Work to complete
Go through the records below from the first line and print each one exactly, stopping after the line that contains "und deine Gebeine". Do not print pictures or anything past that line.
• • • •
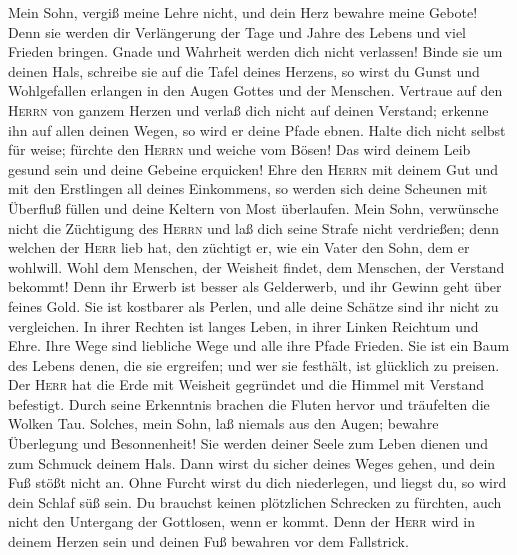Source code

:  Mein Sohn, vergiß meine Lehre nicht, und dein Herz
bewahre meine Gebote!  Denn sie werden dir Verlängerung
der Tage und Jahre des Lebens und viel Frieden bringen. 
Gnade und Wahrheit werden dich nicht verlassen! Binde sie um deinen
Hals, schreibe sie auf die Tafel deines Herzens,  so wirst
du Gunst und Wohlgefallen erlangen in den Augen Gottes und der Menschen.
 Vertraue auf den \textsc{Herrn} von ganzem Herzen und
verlaß dich nicht auf deinen Verstand;  erkenne ihn auf
allen deinen Wegen, so wird er deine Pfade ebnen.  Halte
dich nicht selbst für weise; fürchte den \textsc{Herrn} und weiche vom
Bösen!  Das wird deinem Leib gesund sein und deine Gebeine
erquicken!  Ehre den \textsc{Herrn} mit deinem Gut und mit
den Erstlingen all deines Einkommens,  so werden sich
deine Scheunen mit Überfluß füllen und deine Keltern von Most
überlaufen.  Mein Sohn, verwünsche nicht die Züchtigung
des \textsc{Herrn} und laß dich seine Strafe nicht verdrießen;
 denn welchen der \textsc{Herr} lieb hat, den züchtigt
er, wie ein Vater den Sohn, dem er wohlwill.  Wohl dem
Menschen, der Weisheit findet, dem Menschen, der Verstand bekommt!
 Denn ihr Erwerb ist besser als Gelderwerb, und ihr
Gewinn geht über feines Gold.  Sie ist kostbarer als
Perlen, und alle deine Schätze sind ihr nicht zu vergleichen.
 In ihrer Rechten ist langes Leben, in ihrer Linken
Reichtum und Ehre.  Ihre Wege sind liebliche Wege und
alle ihre Pfade Frieden.  Sie ist ein Baum des Lebens
denen, die sie ergreifen; und wer sie festhält, ist glücklich zu
preisen.  Der \textsc{Herr} hat die Erde mit Weisheit
gegründet und die Himmel mit Verstand befestigt.  Durch
seine Erkenntnis brachen die Fluten hervor und träufelten die Wolken
Tau.  Solches, mein Sohn, laß niemals aus den Augen;
bewahre Überlegung und Besonnenheit!  Sie werden deiner
Seele zum Leben dienen und zum Schmuck deinem Hals.  Dann
wirst du sicher deines Weges gehen, und dein Fuß stößt nicht an.
 Ohne Furcht wirst du dich niederlegen, und liegst du, so
wird dein Schlaf süß sein.  Du brauchst keinen
plötzlichen Schrecken zu fürchten, auch nicht den Untergang der
Gottlosen, wenn er kommt.  Denn der \textsc{Herr} wird in
deinem Herzen sein und deinen Fuß bewahren vor dem Fallstrick.
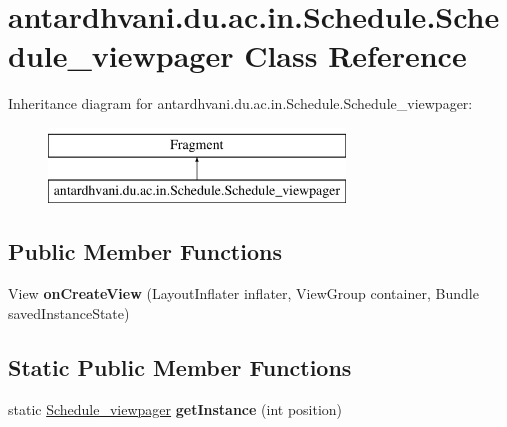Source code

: \hypertarget{classantardhvani_1_1du_1_1ac_1_1in_1_1_schedule_1_1_schedule__viewpager}{}\section{antardhvani.\+du.\+ac.\+in.\+Schedule.\+Schedule\+\_\+viewpager Class Reference}
\label{classantardhvani_1_1du_1_1ac_1_1in_1_1_schedule_1_1_schedule__viewpager}
Inheritance diagram for antardhvani.\+du.\+ac.\+in.\+Schedule.\+Schedule\+\_\+viewpager\+:\begin{figure}[H]
\begin{center}
\leavevmode
\includegraphics[height=2.000000cm]{classantardhvani_1_1du_1_1ac_1_1in_1_1_schedule_1_1_schedule__viewpager}
\end{center}
\end{figure}
\subsection*{Public Member Functions}
\begin{DoxyCompactItemize}
\item 
\hypertarget{classantardhvani_1_1du_1_1ac_1_1in_1_1_schedule_1_1_schedule__viewpager_ab10ce7f59f1b3db6407be6d7cf2921c3}{}View {\bfseries on\+Create\+View} (Layout\+Inflater inflater, View\+Group container, Bundle saved\+Instance\+State)\label{classantardhvani_1_1du_1_1ac_1_1in_1_1_schedule_1_1_schedule__viewpager_ab10ce7f59f1b3db6407be6d7cf2921c3}

\end{DoxyCompactItemize}
\subsection*{Static Public Member Functions}
\begin{DoxyCompactItemize}
\item 
\hypertarget{classantardhvani_1_1du_1_1ac_1_1in_1_1_schedule_1_1_schedule__viewpager_ab3e991b805869c9360119929ffae1351}{}static \hyperlink{classantardhvani_1_1du_1_1ac_1_1in_1_1_schedule_1_1_schedule__viewpager}{Schedule\+\_\+viewpager} {\bfseries get\+Instance} (int position)\label{classantardhvani_1_1du_1_1ac_1_1in_1_1_schedule_1_1_schedule__viewpager_ab3e991b805869c9360119929ffae1351}

\end{DoxyCompactItemize}
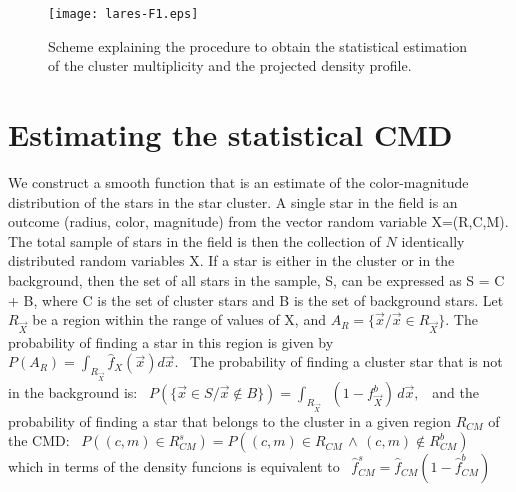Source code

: \documentclass[11pt,twoside
]{article}
\begin{document}
 
 


\begin{figure}[!ht]
  \centering
  \texttt{[image: lares-F1.eps]}
  \caption{Scheme explaining the procedure to obtain the statistical 
     estimation of the cluster multiplicity and the projected density
  profile.}
  \label{fig:ab1}
\end{figure}

                       


\section{Estimating the statistical CMD}

We construct a smooth function that is an estimate of the
color-magnitude distribution of the stars in the star cluster.   A
single star in the field is an outcome (radius, color, magnitude) from
the vector random variable X=(R,C,M). The total sample of stars in the
field is then the collection of $N$ identically distributed random
variables X. If a star is either in the cluster or in the background,
then the set of all stars in the sample, S, can be expressed as S = C
+ B, where C is the set of cluster stars and B is the set of
background stars.
%
Let $R_{\vec{X}}$ be a region within the range of values of X, and
\(\displaystyle   A_R=\{ \vec{x} / \vec{x} \in R_{\vec{X}} \}  \).
The probability of finding a star in this region is given by
%
\mbox{
\(\displaystyle   P ( A_R ) = \int_{R_{\vec{X}} } \hat{f}_{X}(\vec{x})
d\vec{x}.  \) }
%
The probability of finding a cluster star that is not in the
background is:
%
\mbox{
\(\displaystyle   P( \{\vec{x}\in S / \vec{x} \notin B\}) =
\int_{R_{\vec{X}} }  \) \(\displaystyle   \left( 1-f_{\vec{X}}^b
\right) \, d\vec{x},  \) }
%
and the probability of finding a star that belongs to the cluster
in a given region $R_{CM}$ of the CMD:
%
\mbox{
\(\displaystyle   P \left( (c,m)\in R_{CM}^s \right) = P \left(
(c,m)\in R_{CM} \,\wedge\, (c,m)\notin R_{CM}^b \right)  \) }
%
which in terms of the density funcions is equivalent to
%
\mbox{
\(\displaystyle   \hat{f}_{CM}^s = \hat{f}_{CM} \left( 1-
\hat{f}^b_{CM} \right)  \) }

\end{document}
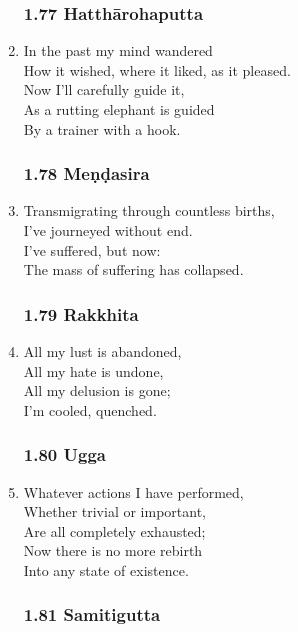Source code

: \documentclass[10pt, openany]{book}
\begin{document}
\begin{enumerate}
\subsubsection*{1.77 Hatthārohaputta}

\item In the past my mind wandered\\
How it wished, where it liked, as it pleased.\\
Now I’ll carefully guide it,\\
As a rutting elephant is guided \\
By a trainer with a hook.

\subsubsection*{1.78 Meṇḍasira}

\item Transmigrating through countless births,\\
I’ve journeyed without end.\\
I’ve suffered, but now:\\
The mass of suffering has collapsed.

\subsubsection*{1.79 Rakkhita}

\item All my lust is abandoned,\\
All my hate is undone,\\
All my delusion is gone;\\
I’m cooled, quenched.

\subsubsection*{1.80 Ugga}

\item Whatever actions I have performed,\\
Whether trivial or important,\\
Are all completely exhausted;\\
Now there is no more rebirth \\
Into any state of existence.

\subsubsection*{1.81 Samitigutta}


\end{enumerate}
\end{document}
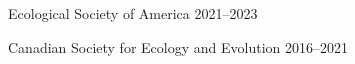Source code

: 

\begin{cventries}

  \cventry
    {} %
    {Ecological Society of America} %
    {2021--2023} %
    {} %
    {
    }

  \cventry
    {} %
    {Canadian Society for Ecology and Evolution} %
    {2016--2021} %
    {} %
    {
    }

\end{cventries}
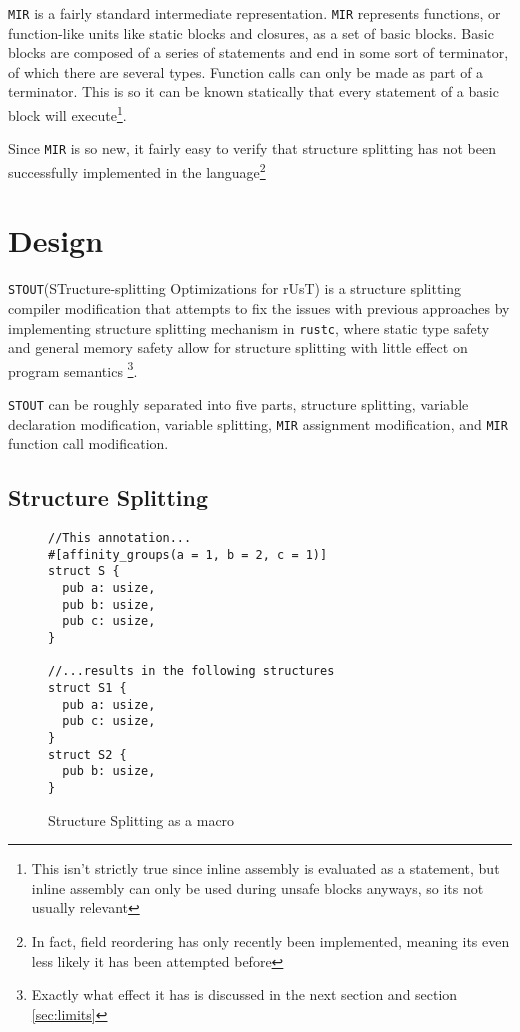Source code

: \documentclass[12pt,oneside]{book}
\newcommand{\rustcname}{{\texttt{rustc}}}
\def \rustc {\rustcname{}\xspace}
\newcommand{\mirname}{{\texttt{MIR}}}
\def \mir {\mirname{}\xspace}
\newcommand{\projectname}{{\texttt{STOUT}}}
\def \name{\projectname\xspace}
\begin{document}
\mir is a fairly standard intermediate representation. \mir represents functions, 
or function-like units like static blocks and closures, 
as a set of basic blocks. Basic blocks are composed of a series of statements
and end in some sort of terminator, of which there are several types. 
Function calls can only be made as part of a terminator. This is
so it can be known statically that every statement of a basic block will
execute\footnote{This isn't strictly true since inline assembly is evaluated as
  a statement, but inline assembly can only be used during unsafe blocks
  anyways, so its not usually relevant}.

  Since \mir is so new, it fairly easy to verify that structure splitting has
  not been successfully implemented in the language\footnote{In fact, field
  reordering has only recently been implemented, meaning its even less
  likely it has been attempted before}

\chapter{Design}

\name (STructure-splitting Optimizations for rUsT) is a structure 
splitting compiler modification that attempts to fix the issues with
previous approaches by implementing structure splitting 
mechanism in \rustc, where static type
safety and general memory safety allow for 
structure splitting with little effect on program
semantics
\footnote{Exactly what effect it has is discussed in the next section and section \ref{sec:limits}}.

\name can be roughly separated into five parts, structure splitting, variable
declaration modification, variable splitting, \mir assignment modification, 
and \mir function call modification.

\section{Structure Splitting}

\begin{figure*}
\begin{verbatim}
//This annotation...
#[affinity_groups(a = 1, b = 2, c = 1)]
struct S {
  pub a: usize,
  pub b: usize,
  pub c: usize,
}

//...results in the following structures
struct S1 {
  pub a: usize,
  pub c: usize,
}
struct S2 {
  pub b: usize,
}
\end{verbatim}
  \caption{Structure Splitting as a macro}
  \label{fig:split}
\end{figure*}
\end{document}
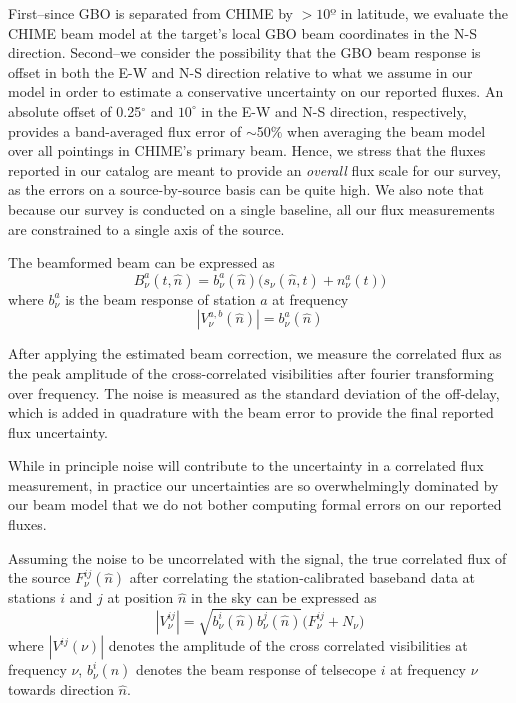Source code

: \documentclass[twocolumn]{aastex631}
\begin{document}
First–since GBO is separated from CHIME by $>10º$ in latitude, we evaluate the CHIME beam model at the target's local GBO beam coordinates in the N-S direction. Second–we consider the possibility that the GBO beam response is offset in both the E-W and N-S direction relative to what we assume in our model in order to estimate a conservative uncertainty on our reported fluxes. An absolute offset of 0.25$^\circ$ and $10^\circ$ in the E-W and N-S direction, respectively, provides a band-averaged flux error of $\sim$50$\%$ when averaging the beam model over all pointings in CHIME's primary beam. Hence, we stress that the fluxes reported in our catalog are meant to provide an \emph{overall} flux scale for our survey, as the errors on a source-by-source basis can be quite high. We also note that because our survey is conducted on a single baseline, all our flux measurements are constrained to a single axis of the source. 

The beamformed beam can be expressed as 
\begin{equation}
    B^{a}_\nu(t,\hat{n}) = b^{a}_\nu (\hat{n})\big(s_\nu(\hat{n},t)+n^{a}_\nu(t) \big)
\end{equation}
where $b^{a}_\nu$ is the beam response of station $a$ at frequency %
\begin{equation}
    |V_{\nu}^{a,b}(\hat{n})| = b^{a}_\nu (\hat{n})
\end{equation}

After applying the estimated beam correction, we measure the correlated flux as the peak amplitude of the cross-correlated visibilities after fourier transforming over frequency. The noise is measured as the standard deviation of the off-delay, which is added in quadrature with the beam error to provide the final reported flux uncertainty. 

While in principle noise will contribute to the uncertainty in a correlated flux measurement, in practice our uncertainties are so overwhelmingly dominated by our beam model that we do not bother computing formal errors on our reported fluxes. 



Assuming the noise to be uncorrelated with the signal, the true correlated flux of the source $F^{ij}_\nu(\hat{n})$ after correlating the station-calibrated baseband data at stations $i$ and $j$ at position $\hat{n}$ in the sky can be expressed as 
\begin{equation}
    |V^{ij}_\nu|=\sqrt{b^i_\nu(\hat{n})b^j_\nu(\hat{n})} \big(F^{ij}_{\nu}+N_{\nu}\big)
\end{equation}
where $|V^{ij}(\nu)|$ denotes the amplitude of the cross correlated visibilities at frequency $\nu$,  $b^i_\nu(\hat{n})$ denotes the beam response of telsecope $i$ at frequency $\nu$ towards direction $\hat{n}$. 
\end{document}
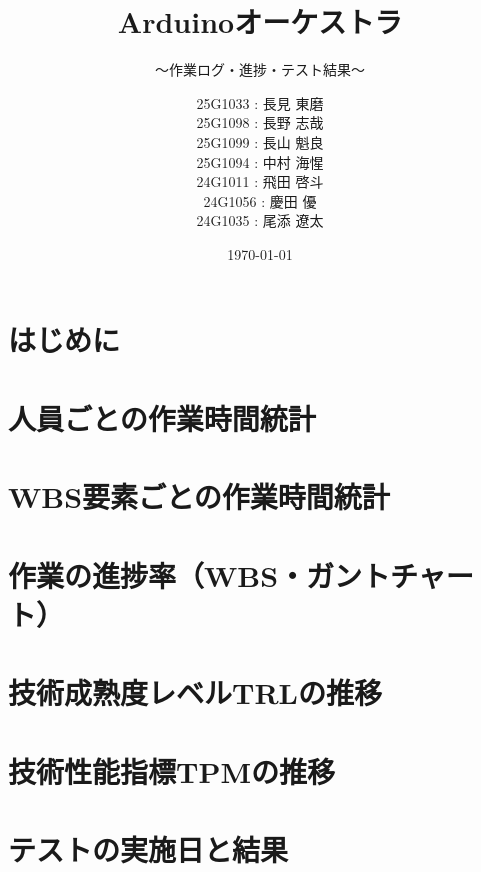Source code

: \documentclass[lualatex,book,paper=a4paper,jafontsize=11.5pt,jafontscale=1.05]{jlreq}
\title{Arduinoオーケストラ}
\subtitle{〜作業ログ・進捗・テスト結果〜}
\author{
  25G1033 : 長見 東磨\\
  25G1098 : 長野 志哉\\
  25G1099 : 長山 魁良\\
  25G1094 : 中村 海惺\\
  24G1011 : 飛田 啓斗\\
  24G1056 : 慶田 優\phantom{磨}\\
  24G1035 : 尾添 遼太
}
\date{\today}
\begin{document}
\maketitle

\setcounter{tocdepth}{1}
\tableofcontents \thispagestyle{empty}

\chapter{はじめに}\setcounter{page}{1}


\chapter{人員ごとの作業時間統計}


\chapter{WBS要素ごとの作業時間統計}


\chapter{作業の進捗率（WBS・ガントチャート）}


\chapter{技術成熟度レベルTRLの推移}


\chapter{技術性能指標TPMの推移}


\chapter{テストの実施日と結果}

\end{document}
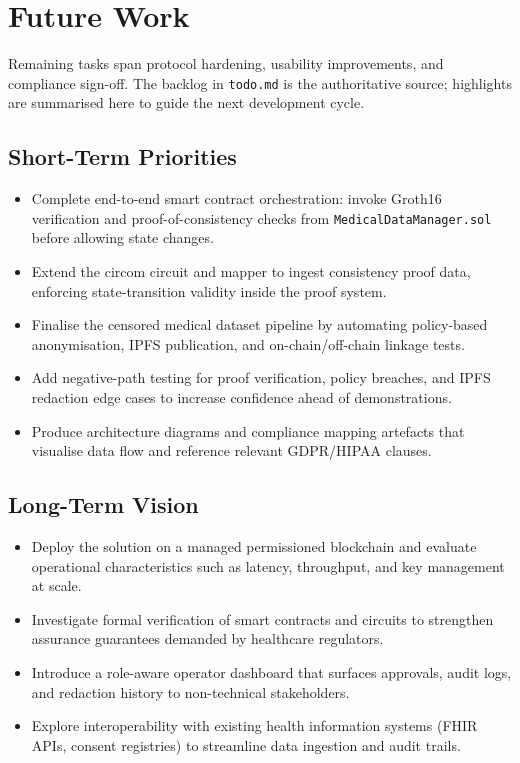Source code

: \section{Future Work}

Remaining tasks span protocol hardening, usability improvements, and compliance sign-off. The backlog in \texttt{todo.md} is the authoritative source; highlights are summarised here to guide the next development cycle.

\subsection{Short-Term Priorities}
\begin{itemize}
    \item Complete end-to-end smart contract orchestration: invoke Groth16 verification and proof-of-consistency checks from \texttt{MedicalDataManager.sol} before allowing state changes.
    \item Extend the circom circuit and mapper to ingest consistency proof data, enforcing state-transition validity inside the proof system.
    \item Finalise the censored medical dataset pipeline by automating policy-based anonymisation, IPFS publication, and on-chain/off-chain linkage tests.
    \item Add negative-path testing for proof verification, policy breaches, and IPFS redaction edge cases to increase confidence ahead of demonstrations.
    \item Produce architecture diagrams and compliance mapping artefacts that visualise data flow and reference relevant GDPR/HIPAA clauses.
\end{itemize}

\subsection{Long-Term Vision}
\begin{itemize}
    \item Deploy the solution on a managed permissioned blockchain and evaluate operational characteristics such as latency, throughput, and key management at scale.
    \item Investigate formal verification of smart contracts and circuits to strengthen assurance guarantees demanded by healthcare regulators.
    \item Introduce a role-aware operator dashboard that surfaces approvals, audit logs, and redaction history to non-technical stakeholders.
    \item Explore interoperability with existing health information systems (FHIR APIs, consent registries) to streamline data ingestion and audit trails.
\end{itemize}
• • • •
Written reply
Source code

:  Mein Sohn, vergiß meine Lehre nicht, und dein Herz
bewahre meine Gebote!  Denn sie werden dir Verlängerung
der Tage und Jahre des Lebens und viel Frieden bringen. 
Gnade und Wahrheit werden dich nicht verlassen! Binde sie um deinen
Hals, schreibe sie auf die Tafel deines Herzens,  so wirst
du Gunst und Wohlgefallen erlangen in den Augen Gottes und der Menschen.
 Vertraue auf den \textsc{Herrn} von ganzem Herzen und
verlaß dich nicht auf deinen Verstand;  erkenne ihn auf
allen deinen Wegen, so wird er deine Pfade ebnen.  Halte
dich nicht selbst für weise; fürchte den \textsc{Herrn} und weiche vom
Bösen!  Das wird deinem Leib gesund sein und deine Gebeine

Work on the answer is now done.